I see the domains relative to what I know generally has what I like...Google could have implemented this in their last decade... But they really don't care if you need to come back to their search results 3-4 times clicking through the next few pages because that's ad revenue and there's no competition
Kagi doesn’t have search history of any of their users, so they can randomize them at best, which makes no sense.
Kagi has exclusivity deals with trillion-dollar corporations and a monopoly on search?
Kagi has 30k subscribers, it is totally uninteresting to these AI results farms. This is just one example, but I hope you see my point. I cannot see Kagi beginning to compare to Google.
I think what OP meant was that he dislikes kagi’s search algorithm on a specific ground that also happens to apply to Google. The way it’s phrased is pure trolling though, or clickbait if you prefer.
They don't save the search results as history, this is simply a short-term cache.
Kagi is different from Google because they have a financial incentive to not serve you AI junk websites with optimized SEO. They're not targeted by SEO companies / optimizers.. and even if they were, unlike Google, you can simply ban the domains. If that domain pops up a lot because it's just an SEO optimized content stealing site, you never have to see it again.

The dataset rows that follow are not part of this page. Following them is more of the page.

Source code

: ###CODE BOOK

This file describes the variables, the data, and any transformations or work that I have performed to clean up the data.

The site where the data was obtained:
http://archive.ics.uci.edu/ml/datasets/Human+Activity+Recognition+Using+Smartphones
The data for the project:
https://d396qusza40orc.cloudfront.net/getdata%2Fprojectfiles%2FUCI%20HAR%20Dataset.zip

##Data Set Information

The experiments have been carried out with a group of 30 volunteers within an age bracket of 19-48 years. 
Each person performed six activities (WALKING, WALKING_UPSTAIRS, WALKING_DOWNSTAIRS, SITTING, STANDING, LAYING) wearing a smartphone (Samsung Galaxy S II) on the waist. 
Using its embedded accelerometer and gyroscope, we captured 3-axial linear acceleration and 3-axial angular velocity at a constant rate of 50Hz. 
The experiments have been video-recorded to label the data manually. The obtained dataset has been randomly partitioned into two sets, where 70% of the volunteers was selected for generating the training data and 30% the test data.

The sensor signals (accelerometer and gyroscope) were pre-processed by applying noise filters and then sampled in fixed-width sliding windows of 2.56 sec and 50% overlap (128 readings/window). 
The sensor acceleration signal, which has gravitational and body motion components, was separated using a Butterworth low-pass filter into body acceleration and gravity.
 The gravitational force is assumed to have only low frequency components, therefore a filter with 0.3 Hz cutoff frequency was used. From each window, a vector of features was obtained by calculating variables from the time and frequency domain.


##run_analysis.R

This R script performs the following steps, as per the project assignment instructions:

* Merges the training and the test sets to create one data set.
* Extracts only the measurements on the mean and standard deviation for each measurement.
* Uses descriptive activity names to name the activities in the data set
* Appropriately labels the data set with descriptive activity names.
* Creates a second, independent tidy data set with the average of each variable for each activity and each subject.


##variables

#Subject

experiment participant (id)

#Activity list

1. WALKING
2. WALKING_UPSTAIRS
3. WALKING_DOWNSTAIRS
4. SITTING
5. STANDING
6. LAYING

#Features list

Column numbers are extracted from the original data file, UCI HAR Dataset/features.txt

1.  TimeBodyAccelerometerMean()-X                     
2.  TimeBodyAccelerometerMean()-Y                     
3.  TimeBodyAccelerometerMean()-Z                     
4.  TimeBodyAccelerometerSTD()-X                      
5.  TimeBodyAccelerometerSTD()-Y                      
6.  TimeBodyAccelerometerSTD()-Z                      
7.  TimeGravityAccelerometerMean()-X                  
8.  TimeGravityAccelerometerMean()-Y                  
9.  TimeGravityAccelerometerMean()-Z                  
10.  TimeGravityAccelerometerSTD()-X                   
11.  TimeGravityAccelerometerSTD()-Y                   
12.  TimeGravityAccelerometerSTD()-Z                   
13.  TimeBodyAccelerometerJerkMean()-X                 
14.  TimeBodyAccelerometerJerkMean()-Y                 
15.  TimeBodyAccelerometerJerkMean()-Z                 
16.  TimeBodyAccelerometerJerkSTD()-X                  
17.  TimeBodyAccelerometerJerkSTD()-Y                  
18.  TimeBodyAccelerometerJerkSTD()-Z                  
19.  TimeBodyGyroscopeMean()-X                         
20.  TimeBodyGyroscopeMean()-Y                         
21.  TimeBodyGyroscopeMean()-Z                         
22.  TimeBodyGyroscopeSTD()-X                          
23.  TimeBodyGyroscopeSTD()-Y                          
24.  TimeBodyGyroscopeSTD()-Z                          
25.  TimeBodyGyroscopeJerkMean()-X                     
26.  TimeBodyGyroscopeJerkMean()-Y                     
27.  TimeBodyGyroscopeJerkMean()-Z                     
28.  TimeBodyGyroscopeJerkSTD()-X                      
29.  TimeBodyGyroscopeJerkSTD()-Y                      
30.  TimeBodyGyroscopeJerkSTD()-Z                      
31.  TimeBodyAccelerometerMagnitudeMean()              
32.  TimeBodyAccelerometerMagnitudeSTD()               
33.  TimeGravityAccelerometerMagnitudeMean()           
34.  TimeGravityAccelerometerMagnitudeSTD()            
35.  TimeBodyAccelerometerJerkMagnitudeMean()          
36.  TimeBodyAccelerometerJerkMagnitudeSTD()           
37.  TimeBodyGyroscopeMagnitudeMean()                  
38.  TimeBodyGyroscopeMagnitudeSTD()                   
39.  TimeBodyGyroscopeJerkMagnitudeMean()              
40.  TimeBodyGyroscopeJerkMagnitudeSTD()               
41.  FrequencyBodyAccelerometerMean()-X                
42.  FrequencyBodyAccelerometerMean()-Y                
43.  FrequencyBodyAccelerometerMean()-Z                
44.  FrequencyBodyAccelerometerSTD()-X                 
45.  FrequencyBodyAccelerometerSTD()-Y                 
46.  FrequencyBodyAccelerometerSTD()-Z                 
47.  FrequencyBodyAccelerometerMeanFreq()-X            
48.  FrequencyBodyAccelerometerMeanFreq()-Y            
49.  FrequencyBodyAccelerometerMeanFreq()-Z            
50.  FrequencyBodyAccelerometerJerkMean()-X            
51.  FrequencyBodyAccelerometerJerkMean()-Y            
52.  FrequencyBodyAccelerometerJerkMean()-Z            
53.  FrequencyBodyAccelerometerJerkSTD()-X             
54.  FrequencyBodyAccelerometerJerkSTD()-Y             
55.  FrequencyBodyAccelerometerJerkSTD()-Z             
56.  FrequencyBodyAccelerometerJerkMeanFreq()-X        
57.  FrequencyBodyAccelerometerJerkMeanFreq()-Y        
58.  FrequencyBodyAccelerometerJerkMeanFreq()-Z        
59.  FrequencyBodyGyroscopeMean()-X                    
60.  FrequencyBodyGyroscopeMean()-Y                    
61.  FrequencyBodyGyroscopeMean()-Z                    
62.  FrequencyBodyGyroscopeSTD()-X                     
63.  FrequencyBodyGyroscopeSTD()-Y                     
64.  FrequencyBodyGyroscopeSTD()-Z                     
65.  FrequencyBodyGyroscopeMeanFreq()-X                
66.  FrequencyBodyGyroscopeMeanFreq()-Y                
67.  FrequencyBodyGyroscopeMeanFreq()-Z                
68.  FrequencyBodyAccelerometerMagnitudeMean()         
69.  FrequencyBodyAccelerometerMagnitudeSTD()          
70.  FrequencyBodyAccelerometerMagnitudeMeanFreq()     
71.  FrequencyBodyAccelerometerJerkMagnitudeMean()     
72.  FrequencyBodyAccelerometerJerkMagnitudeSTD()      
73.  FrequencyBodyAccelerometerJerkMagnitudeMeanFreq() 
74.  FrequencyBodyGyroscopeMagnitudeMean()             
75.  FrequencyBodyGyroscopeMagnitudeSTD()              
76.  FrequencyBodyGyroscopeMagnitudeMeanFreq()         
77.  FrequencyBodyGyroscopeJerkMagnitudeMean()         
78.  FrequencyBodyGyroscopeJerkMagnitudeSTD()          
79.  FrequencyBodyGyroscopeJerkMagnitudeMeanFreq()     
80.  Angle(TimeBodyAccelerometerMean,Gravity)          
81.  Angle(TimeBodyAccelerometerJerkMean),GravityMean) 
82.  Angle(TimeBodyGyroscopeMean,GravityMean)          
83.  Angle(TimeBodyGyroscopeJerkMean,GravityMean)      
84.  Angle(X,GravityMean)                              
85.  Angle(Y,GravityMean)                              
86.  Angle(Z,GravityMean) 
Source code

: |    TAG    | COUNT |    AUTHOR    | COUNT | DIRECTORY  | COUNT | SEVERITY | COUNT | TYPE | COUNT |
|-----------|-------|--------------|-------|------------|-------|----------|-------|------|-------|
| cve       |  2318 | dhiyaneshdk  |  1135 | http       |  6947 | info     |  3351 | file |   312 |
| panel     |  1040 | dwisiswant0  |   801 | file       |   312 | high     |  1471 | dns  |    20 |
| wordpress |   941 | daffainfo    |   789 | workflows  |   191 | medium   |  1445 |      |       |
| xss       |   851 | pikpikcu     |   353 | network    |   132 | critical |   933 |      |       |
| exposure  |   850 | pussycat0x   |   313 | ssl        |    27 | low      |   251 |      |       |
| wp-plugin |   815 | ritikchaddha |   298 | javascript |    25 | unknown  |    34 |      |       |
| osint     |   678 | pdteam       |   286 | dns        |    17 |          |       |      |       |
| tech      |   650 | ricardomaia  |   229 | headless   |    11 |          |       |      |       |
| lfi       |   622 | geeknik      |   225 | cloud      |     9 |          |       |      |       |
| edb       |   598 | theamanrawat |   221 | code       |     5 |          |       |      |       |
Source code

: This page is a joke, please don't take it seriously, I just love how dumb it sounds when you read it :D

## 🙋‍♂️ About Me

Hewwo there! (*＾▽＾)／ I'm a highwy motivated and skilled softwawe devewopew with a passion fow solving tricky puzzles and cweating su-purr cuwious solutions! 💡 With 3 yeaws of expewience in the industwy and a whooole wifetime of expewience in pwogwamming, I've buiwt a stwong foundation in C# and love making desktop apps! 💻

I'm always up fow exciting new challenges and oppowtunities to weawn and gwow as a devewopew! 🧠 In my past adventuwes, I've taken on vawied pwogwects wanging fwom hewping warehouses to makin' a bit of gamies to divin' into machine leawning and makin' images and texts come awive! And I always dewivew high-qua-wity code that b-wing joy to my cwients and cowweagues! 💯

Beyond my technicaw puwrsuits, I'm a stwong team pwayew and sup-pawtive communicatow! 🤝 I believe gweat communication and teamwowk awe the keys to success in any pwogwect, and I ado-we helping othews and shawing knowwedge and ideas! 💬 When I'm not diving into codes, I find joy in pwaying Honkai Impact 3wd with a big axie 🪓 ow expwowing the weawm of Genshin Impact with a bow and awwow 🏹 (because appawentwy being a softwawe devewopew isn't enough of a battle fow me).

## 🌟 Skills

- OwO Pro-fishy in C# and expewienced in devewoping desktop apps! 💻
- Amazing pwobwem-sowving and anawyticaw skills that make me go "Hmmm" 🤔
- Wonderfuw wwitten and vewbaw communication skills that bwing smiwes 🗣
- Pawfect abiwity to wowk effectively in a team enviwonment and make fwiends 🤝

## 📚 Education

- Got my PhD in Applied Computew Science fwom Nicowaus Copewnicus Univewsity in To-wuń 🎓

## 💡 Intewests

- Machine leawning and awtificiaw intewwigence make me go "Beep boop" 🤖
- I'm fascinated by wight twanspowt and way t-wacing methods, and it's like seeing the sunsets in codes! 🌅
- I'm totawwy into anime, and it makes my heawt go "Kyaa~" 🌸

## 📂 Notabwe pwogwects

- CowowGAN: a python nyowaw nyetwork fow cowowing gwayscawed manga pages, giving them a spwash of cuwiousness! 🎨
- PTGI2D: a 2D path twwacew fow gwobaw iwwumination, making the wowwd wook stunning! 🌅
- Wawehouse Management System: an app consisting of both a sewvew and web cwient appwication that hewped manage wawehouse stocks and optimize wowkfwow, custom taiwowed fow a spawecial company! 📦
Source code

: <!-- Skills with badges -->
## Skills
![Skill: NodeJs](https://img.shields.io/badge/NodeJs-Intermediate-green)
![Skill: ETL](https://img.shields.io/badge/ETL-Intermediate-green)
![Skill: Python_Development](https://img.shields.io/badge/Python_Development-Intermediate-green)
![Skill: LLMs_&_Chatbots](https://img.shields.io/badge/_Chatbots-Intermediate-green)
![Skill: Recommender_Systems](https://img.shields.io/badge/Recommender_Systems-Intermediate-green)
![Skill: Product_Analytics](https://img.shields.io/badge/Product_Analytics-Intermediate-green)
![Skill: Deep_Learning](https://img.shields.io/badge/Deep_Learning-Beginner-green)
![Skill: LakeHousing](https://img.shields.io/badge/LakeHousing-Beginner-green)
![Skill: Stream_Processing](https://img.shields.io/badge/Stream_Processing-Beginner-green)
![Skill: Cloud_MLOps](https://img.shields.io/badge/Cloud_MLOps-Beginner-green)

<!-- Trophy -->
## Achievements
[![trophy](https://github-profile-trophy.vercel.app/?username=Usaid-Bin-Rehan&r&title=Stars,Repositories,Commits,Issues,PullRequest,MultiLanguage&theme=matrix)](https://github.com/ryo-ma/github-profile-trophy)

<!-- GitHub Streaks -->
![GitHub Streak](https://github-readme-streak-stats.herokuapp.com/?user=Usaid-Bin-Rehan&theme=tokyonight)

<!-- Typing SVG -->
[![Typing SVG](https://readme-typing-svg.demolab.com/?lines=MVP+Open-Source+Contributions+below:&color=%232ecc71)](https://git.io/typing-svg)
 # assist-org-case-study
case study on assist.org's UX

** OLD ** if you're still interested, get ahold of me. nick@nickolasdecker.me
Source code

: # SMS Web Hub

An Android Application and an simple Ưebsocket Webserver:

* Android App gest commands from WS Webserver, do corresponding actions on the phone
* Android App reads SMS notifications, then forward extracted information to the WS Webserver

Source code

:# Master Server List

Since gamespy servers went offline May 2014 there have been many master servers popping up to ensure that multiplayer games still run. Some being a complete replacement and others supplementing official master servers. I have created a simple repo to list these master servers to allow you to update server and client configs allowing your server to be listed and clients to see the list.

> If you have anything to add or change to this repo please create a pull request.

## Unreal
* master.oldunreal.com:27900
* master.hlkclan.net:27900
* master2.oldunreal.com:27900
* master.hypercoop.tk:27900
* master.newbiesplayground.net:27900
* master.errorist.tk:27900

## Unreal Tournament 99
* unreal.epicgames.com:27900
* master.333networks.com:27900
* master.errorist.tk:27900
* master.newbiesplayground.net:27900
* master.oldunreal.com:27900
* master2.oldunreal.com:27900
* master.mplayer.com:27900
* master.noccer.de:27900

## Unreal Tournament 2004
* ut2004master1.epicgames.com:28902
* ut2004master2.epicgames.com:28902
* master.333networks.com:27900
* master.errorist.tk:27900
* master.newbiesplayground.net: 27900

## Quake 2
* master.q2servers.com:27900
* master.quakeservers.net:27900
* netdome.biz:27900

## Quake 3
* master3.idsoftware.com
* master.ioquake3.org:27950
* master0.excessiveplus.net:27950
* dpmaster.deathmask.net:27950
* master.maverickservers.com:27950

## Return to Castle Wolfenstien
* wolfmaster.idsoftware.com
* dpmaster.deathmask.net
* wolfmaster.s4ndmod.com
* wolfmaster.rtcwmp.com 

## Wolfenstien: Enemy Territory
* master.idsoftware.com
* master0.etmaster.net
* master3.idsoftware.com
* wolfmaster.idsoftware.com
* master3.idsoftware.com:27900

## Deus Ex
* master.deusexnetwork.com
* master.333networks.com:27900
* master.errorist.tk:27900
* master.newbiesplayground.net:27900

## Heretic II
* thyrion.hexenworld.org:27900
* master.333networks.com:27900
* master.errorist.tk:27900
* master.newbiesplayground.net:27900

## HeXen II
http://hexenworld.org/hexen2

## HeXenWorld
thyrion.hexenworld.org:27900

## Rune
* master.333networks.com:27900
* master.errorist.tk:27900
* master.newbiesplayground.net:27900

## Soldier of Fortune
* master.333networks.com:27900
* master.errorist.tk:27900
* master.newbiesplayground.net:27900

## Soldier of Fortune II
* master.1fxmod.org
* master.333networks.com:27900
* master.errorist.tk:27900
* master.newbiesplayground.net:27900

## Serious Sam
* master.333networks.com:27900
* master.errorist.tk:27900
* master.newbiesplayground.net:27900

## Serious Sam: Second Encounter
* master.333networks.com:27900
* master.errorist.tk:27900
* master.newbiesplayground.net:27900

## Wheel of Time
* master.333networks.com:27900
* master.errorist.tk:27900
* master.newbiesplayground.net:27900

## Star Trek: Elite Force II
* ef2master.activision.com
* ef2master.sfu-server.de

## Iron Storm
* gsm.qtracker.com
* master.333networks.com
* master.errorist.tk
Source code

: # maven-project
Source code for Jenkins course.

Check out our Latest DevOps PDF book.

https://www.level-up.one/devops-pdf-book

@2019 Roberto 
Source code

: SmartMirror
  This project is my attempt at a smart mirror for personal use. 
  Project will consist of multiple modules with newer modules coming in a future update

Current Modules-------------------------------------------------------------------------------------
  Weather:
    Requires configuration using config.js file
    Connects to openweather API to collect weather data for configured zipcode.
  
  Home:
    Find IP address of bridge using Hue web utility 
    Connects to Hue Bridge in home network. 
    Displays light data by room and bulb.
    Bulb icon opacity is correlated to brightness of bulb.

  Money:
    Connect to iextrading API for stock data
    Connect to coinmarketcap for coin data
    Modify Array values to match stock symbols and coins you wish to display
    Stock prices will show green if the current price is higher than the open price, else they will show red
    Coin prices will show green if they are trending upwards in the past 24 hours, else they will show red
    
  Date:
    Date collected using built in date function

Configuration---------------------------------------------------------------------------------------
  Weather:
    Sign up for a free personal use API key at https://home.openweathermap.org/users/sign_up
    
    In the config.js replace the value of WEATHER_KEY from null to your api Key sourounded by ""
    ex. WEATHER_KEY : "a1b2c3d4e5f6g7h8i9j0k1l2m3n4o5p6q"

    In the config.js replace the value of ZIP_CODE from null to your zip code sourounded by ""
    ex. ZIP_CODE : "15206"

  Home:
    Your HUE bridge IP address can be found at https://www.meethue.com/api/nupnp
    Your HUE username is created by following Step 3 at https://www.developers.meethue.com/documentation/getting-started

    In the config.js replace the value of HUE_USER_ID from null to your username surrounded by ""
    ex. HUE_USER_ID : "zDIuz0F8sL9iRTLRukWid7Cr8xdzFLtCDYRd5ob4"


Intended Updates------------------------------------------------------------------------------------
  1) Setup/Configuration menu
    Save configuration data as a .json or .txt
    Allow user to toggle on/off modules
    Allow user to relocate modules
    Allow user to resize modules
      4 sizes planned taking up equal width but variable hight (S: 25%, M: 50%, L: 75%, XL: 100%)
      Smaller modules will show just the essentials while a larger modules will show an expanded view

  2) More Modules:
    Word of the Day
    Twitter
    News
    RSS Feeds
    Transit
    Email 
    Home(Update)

I expect kagi will eventually care about the age of domains and the amount of people that are marking these as junk domains, as part of their search results.. because they have a financial incentive to make us happy, whereas Google has a financial incentive to make us click through multiple websites and revisit their search page, and make additional searches with different words, so that they can serve more advertisements
> Additionally, a recent EU ruling presents a significant opportunity for Kagi. Google is now required to include any search engine that meets specific criteria, such as having an app with over 5,000 installs, in the default list for Android and Chrome.
Because the blog mention that Google will be forced to propose kagi in the default search engine list given 5k installs, but even with it installed I cannot set kagi as my search engine on that widget.
On the contrary if I install duckduckgo or bing, I can choose one of them to replace Google in that widget.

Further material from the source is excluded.